_GOAL OF THE EXERCISE_
Extract each line of the records below that contains the word "nabla".

---------- AVAILABLE DATA ----------

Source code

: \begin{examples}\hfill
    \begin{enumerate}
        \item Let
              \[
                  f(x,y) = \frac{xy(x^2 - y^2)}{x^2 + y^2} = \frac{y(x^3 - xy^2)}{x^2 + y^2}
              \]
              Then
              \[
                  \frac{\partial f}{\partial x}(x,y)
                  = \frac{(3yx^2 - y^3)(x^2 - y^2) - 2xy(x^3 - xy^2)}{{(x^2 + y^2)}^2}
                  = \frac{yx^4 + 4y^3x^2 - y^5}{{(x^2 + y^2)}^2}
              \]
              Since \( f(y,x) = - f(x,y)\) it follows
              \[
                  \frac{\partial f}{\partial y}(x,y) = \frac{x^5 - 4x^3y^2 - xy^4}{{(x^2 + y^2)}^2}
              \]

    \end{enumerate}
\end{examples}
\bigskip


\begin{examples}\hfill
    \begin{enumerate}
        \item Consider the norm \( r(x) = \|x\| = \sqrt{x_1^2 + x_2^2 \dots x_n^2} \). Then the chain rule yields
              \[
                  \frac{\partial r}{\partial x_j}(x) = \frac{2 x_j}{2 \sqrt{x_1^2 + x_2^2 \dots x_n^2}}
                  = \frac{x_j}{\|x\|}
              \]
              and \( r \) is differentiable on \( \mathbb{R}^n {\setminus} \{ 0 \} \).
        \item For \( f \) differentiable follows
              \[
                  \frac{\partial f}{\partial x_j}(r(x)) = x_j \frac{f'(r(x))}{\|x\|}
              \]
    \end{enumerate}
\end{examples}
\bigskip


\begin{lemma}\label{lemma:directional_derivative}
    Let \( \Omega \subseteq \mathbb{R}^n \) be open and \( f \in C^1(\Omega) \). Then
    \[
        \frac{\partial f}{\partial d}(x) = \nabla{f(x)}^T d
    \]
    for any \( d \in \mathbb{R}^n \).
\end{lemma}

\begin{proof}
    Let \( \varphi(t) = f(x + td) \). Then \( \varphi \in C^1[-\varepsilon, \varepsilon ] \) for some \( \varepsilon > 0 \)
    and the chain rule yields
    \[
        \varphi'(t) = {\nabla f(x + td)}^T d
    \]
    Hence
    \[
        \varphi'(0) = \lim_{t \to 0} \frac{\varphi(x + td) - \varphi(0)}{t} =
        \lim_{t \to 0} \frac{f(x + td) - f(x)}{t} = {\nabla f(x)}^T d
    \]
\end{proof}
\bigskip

----------

_PROBLEM SOLUTION_
        \frac{\partial f}{\partial d}(x) = \nabla{f(x)}^T d
        \varphi'(t) = {\nabla f(x + td)}^T d
        \lim_{t \to 0} \frac{f(x + td) - f(x)}{t} = {\nabla f(x)}^T d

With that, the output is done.